だからこそ紗世は後押しをしてくれる。「奇跡を願っては駄目」だと。
例え、それがどんなに醜い感情だと春香が考えていても、辛い現実を受け入れる。
一見、酷いとしか言いようのない「勝手に死んじまいやがって」という学の台詞を受けてくれる紗世は、まるでそれを言わせる事が自分の役割だったのだと言わんばかりに穏やかで柔らかい笑顔を学に向けてくれる。
例え醜い感情でも、前に進むためには立ち向かわなければならない事もある。
その勇気を苦心の末に掴んだことによって、ようやく春香と学は結ばれる訳だ。
本当にいいシナリオだよ。
●水無川綾(みながわりょう)
学が紗世に告白された同日に彼に告白して見事にフラれたものの、そんなことはおくびにも出さず、以前と変わらぬ気っぷのいいつきあいをしてくれる女性。
そんな彼女もメインヒロインの一人だ。
さて彼女は、紗世の死以降もさほど変わっていないように見えて、実はもっとも影響を受けているキャラだ。
言うなれば、綾は紗世のもう一つの側面を持っているのだ。
そう、まるで紗世の死をきっかけに綾自身が紗世に入れ替わってしまったかの様に…
かつて遅刻魔と呼ばれた紗世と同じように、彼女の死以降、遅刻が多くなったのは決して紗世の死ぬ現場を最後まで目撃してしまったショックからだけではない。

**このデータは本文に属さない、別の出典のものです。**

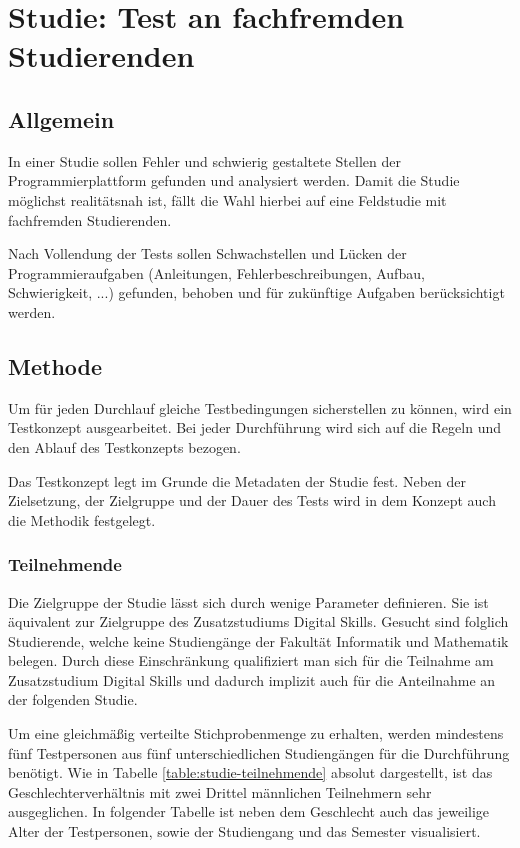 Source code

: \section{Studie: Test an fachfremden Studierenden}\label{studie}
\subsection{Allgemein}
In einer Studie sollen Fehler und schwierig gestaltete Stellen der
Programmierplattform gefunden und analysiert werden. Damit die Studie möglichst
realitätsnah ist, fällt die Wahl hierbei auf eine Feldstudie mit fachfremden
Studierenden. \parencite{feldstudie}

Nach Vollendung der Tests sollen Schwachstellen und Lücken der
Programmieraufgaben (Anleitungen, Fehlerbeschreibungen, Aufbau, Schwierigkeit,
...) gefunden, behoben und für zukünftige Aufgaben berücksichtigt werden.
\parencite{studie-testkonzept}

\subsection{Methode}
Um für jeden Durchlauf gleiche Testbedingungen sicherstellen zu können, wird ein
Testkonzept ausgearbeitet. Bei jeder Durchführung wird sich auf die Regeln
und den Ablauf des Testkonzepts bezogen.

Das Testkonzept legt im Grunde die Metadaten der Studie fest. Neben der
Zielsetzung, der Zielgruppe und der Dauer des Tests wird in dem Konzept auch die
Methodik festgelegt.

\subsubsection{Teilnehmende}
Die Zielgruppe der Studie lässt sich durch wenige Parameter definieren. Sie
ist äquivalent zur Zielgruppe des Zusatzstudiums Digital Skills. Gesucht sind
folglich Studierende, welche keine Studiengänge der Fakultät Informatik und
Mathematik belegen. Durch diese Einschränkung qualifiziert man sich für die
Teilnahme am Zusatzstudium Digital Skills und dadurch implizit auch für die
Anteilnahme an der folgenden Studie.

Um eine gleichmäßig verteilte Stichprobenmenge zu erhalten, werden mindestens
fünf Testpersonen aus fünf unterschiedlichen Studiengängen für die Durchführung
benötigt. Wie in Tabelle \ref{table:studie-teilnehmende} absolut dargestellt,
ist das Geschlechterverhältnis mit zwei Drittel männlichen Teilnehmern sehr
ausgeglichen. In folgender Tabelle ist neben dem Geschlecht auch das jeweilige
Alter der Testpersonen, sowie der Studiengang und das Semester visualisiert.

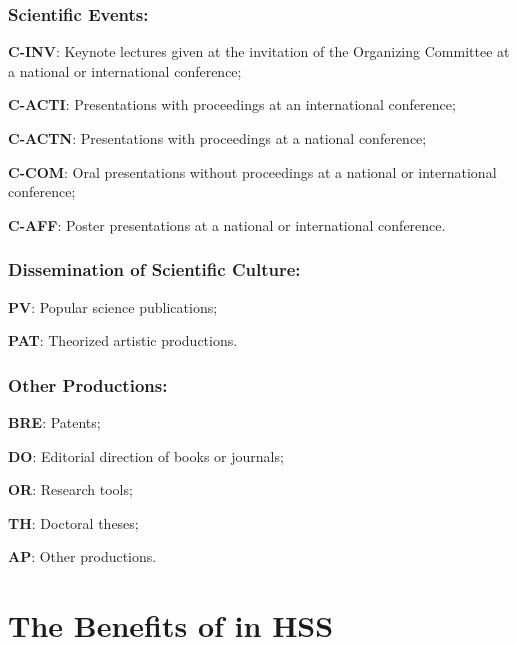 \subsubsection*{Scientific Events:}
    \begin{customitemize}
\item \textbf{C-INV}: Keynote lectures given at the invitation of the Organizing Committee at a national or international conference;
\item \textbf{C-ACTI}: Presentations with proceedings at an international conference;
\item \textbf{C-ACTN}: Presentations with proceedings at a national conference;
\item \textbf{C-COM}: Oral presentations without proceedings at a national or international conference;
\item \textbf{C-AFF}: Poster presentations at a national or international conference.
    \end{customitemize}

\subsubsection*{Dissemination of Scientific Culture:}
    \begin{customitemize}
\item \textbf{PV}: Popular science publications;
\item \textbf{PAT}: Theorized artistic productions.
    \end{customitemize}

\subsubsection*{Other Productions:}
    \begin{customitemize}
\item \textbf{BRE}: Patents;
\item \textbf{DO}: Editorial direction of books or journals;
\item \textbf{OR}: Research tools;
\item \textbf{TH}: Doctoral theses;
\item \textbf{AP}: Other productions.
    \end{customitemize}

\section*{The Benefits of \latexword{\LaTeX} in \acrlong{HSS}
    \label{subbody:interet-latex}
    }

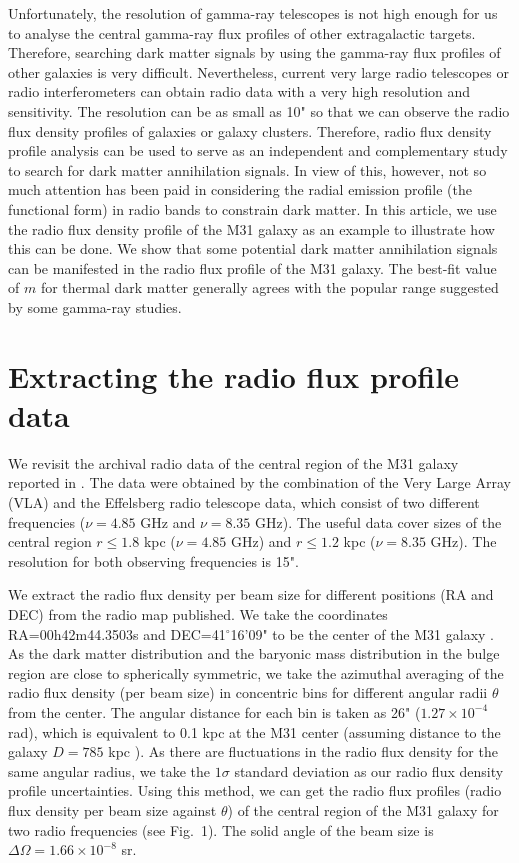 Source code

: \documentclass[useAMS,usenatbib]{mn2e}
\begin{document}
Unfortunately, the resolution of gamma-ray telescopes is not high enough for us to analyse the central gamma-ray flux profiles of other extragalactic targets. Therefore, searching dark matter signals by using the gamma-ray flux profiles of other galaxies is very difficult. Nevertheless, current very large radio telescopes or radio interferometers can obtain radio data with a very high resolution and sensitivity. The resolution can be as small as 10" so that we can observe the radio flux density profiles of galaxies or galaxy clusters. Therefore, radio flux density profile analysis can be used to serve as an independent and complementary study to search for dark matter annihilation signals. In view of this, however, not so much attention has been paid in considering the radial emission profile (the functional form) in radio bands to constrain dark matter. In this article, we use the radio flux density profile of the M31 galaxy as an example to illustrate how this can be done. We show that some potential dark matter annihilation signals can be manifested in the radio flux profile of the M31 galaxy. The best-fit value of $m$ for thermal dark matter generally agrees with the popular range suggested by some gamma-ray studies.

\section{Extracting the radio flux profile data}
We revisit the archival radio data of the central region of the M31 galaxy reported in \citet{Giebubel}. The data were obtained by the combination of the Very Large Array (VLA) and the Effelsberg radio telescope data, which consist of two different frequencies ($\nu=4.85$ GHz and $\nu=8.35$ GHz). The useful data cover sizes of the central region $r \le 1.8$ kpc ($\nu=4.85$ GHz) and $r \le 1.2$ kpc ($\nu=8.35$ GHz). The resolution for both observing frequencies is 15".

We extract the radio flux density per beam size for different positions (RA and DEC) from the radio map published. We take the coordinates RA=00h42m44.3503s and DEC=41$^\circ$16'09" to be the center of the M31 galaxy \citep{Evans}. As the dark matter distribution and the baryonic mass distribution in the bulge region are close to spherically symmetric, we take the azimuthal averaging of the radio flux density (per beam size) in concentric bins for different angular radii $\theta$ from the center. The angular distance for each bin is taken as 26" ($1.27\times 10^{-4}$ rad), which is equivalent to 0.1 kpc at the M31 center (assuming distance to the galaxy $D=785$ kpc \citep{Egorov}). As there are fluctuations in the radio flux density for the same angular radius, we take the $1\sigma$ standard deviation as our radio flux density profile uncertainties. Using this method, we can get the radio flux profiles (radio flux density per beam size against $\theta$) of the central region of the M31 galaxy for two radio frequencies (see Fig.~1). The solid angle of the beam size is $\Delta \Omega =1.66 \times 10^{-8}$ sr.
\end{document}
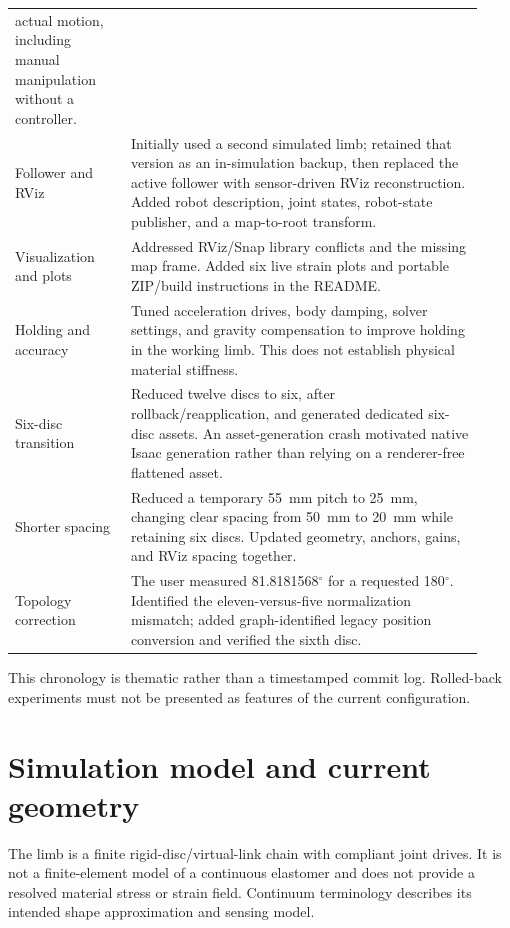 \documentclass[11pt,letterpaper]{article}
\newcommand{\degrees}{\ensuremath{^{\circ}}}
\begin{document}
\begin{longtable}{p{0.23\linewidth}p{0.70\linewidth}}
actual motion, including manual manipulation without a controller.\\
Follower and RViz & Initially used a second simulated limb; retained that
version as an in-simulation backup, then replaced the active follower with
sensor-driven RViz reconstruction. Added robot description, joint states,
robot-state publisher, and a map-to-root transform.\\
Visualization and plots & Addressed RViz/Snap library conflicts and the
missing map frame. Added six live strain plots and portable ZIP/build
instructions in the README.\\
Holding and accuracy & Tuned acceleration drives, body damping, solver
settings, and gravity compensation to improve holding in the working limb.
This does not establish physical material stiffness.\\
Six-disc transition & Reduced twelve discs to six, after rollback/reapplication,
and generated dedicated six-disc assets. An asset-generation crash motivated
native Isaac generation rather than relying on a renderer-free flattened asset.\\
Shorter spacing & Reduced a temporary 55~mm pitch to 25~mm, changing clear
spacing from 50~mm to 20~mm while retaining six discs. Updated geometry,
anchors, gains, and RViz spacing together.\\
Topology correction & The user measured 81.8181568\degrees{} for a requested
180\degrees{}. Identified the eleven-versus-five normalization mismatch;
added graph-identified legacy position conversion and verified the sixth disc.\\
\bottomrule
\end{longtable}

This chronology is thematic rather than a timestamped commit log. Rolled-back
experiments must not be presented as features of the current configuration.

\section{Simulation model and current geometry}
The limb is a finite rigid-disc/virtual-link chain with compliant joint drives.
It is not a finite-element model of a continuous elastomer and does not provide
a resolved material stress or strain field. Continuum terminology describes
its intended shape approximation and sensing model.
\end{document}
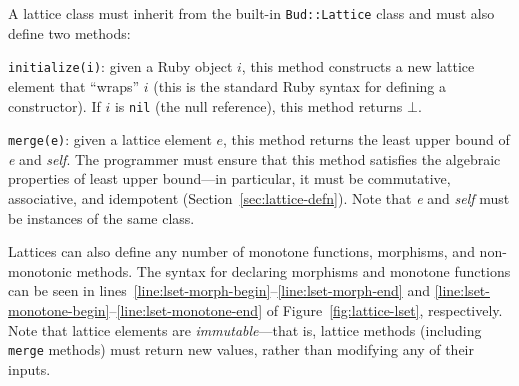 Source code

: A lattice class must inherit from the built-in \texttt{Bud::Lattice} class and
must also define two methods:
\begin{compactitem}
\item \texttt{initialize(i)}: given a Ruby object $i$, this method constructs a
  new lattice element that ``wraps'' $i$ (this is the standard Ruby syntax for
  defining a constructor). If $i$ is \texttt{nil} (the null reference), this
  method returns $\bot$.

\item \texttt{merge(e)}: given a lattice element $e$, this method returns the
  least upper bound of \emph{e} and \emph{self}. The programmer must ensure that
  this method satisfies the algebraic properties of least upper bound---in
  particular, it must be commutative, associative, and idempotent
  (Section~\ref{sec:lattice-defn}). Note that \emph{e} and \emph{self} must be
  instances of the same class.
\end{compactitem}
Lattices can also define any number of monotone functions, morphisms, and
non-monotonic methods. The syntax for declaring morphisms and monotone functions
can be seen in lines~\ref{line:lset-morph-begin}--\ref{line:lset-morph-end} and
\ref{line:lset-monotone-begin}--\ref{line:lset-monotone-end} of
Figure~\ref{fig:lattice-lset}, respectively. Note that lattice elements are
\emph{immutable}---that is, lattice methods (including \texttt{merge} methods)
must return new values, rather than modifying any of their inputs.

その光景が目に焼き付いて離れず、そこから彼女の歩みが止まっているからに他ならない。
紗世が最後まで綾を見つめていた光景…それが焼き付いているからこそ、綾は「紗世」というカルマを背負うことになってしまうのだ。
自分自身に紗世を投影するかの様に。
シナリオとしては、そのトラウマからどう立ち直るかがメインとなっているが、春香とは違い学に対する好意に、紗世に対する負い目などはあまりない様だ。
だからこそ学が音楽室で綾を紗世と見間違えた時、あそこまで怒るのだろう。
この事を宏人には「オマエ、水無川に(言葉を)刺しっぱなしじゃねえか」とあきれられるシーンがあるが、実際刺すどころの話ではない。
要するに綾は自覚しているのだ。
自分があの事件を瞳に焼き付けて以来、紗世を投影し続けていることに。
学に腹を立てるのも無理はないだろう。
彼が綾自身ではなく、綾が投影している紗世しか見ていないという事になるのだから。
綾は紗世の死によって、再び学をかけて紗世と勝負しているのだ。紗世という幻影と。
そう考えると、紗世の死を認められず、どうしても学に対して二の足を踏む形になる春香とは対照的だ。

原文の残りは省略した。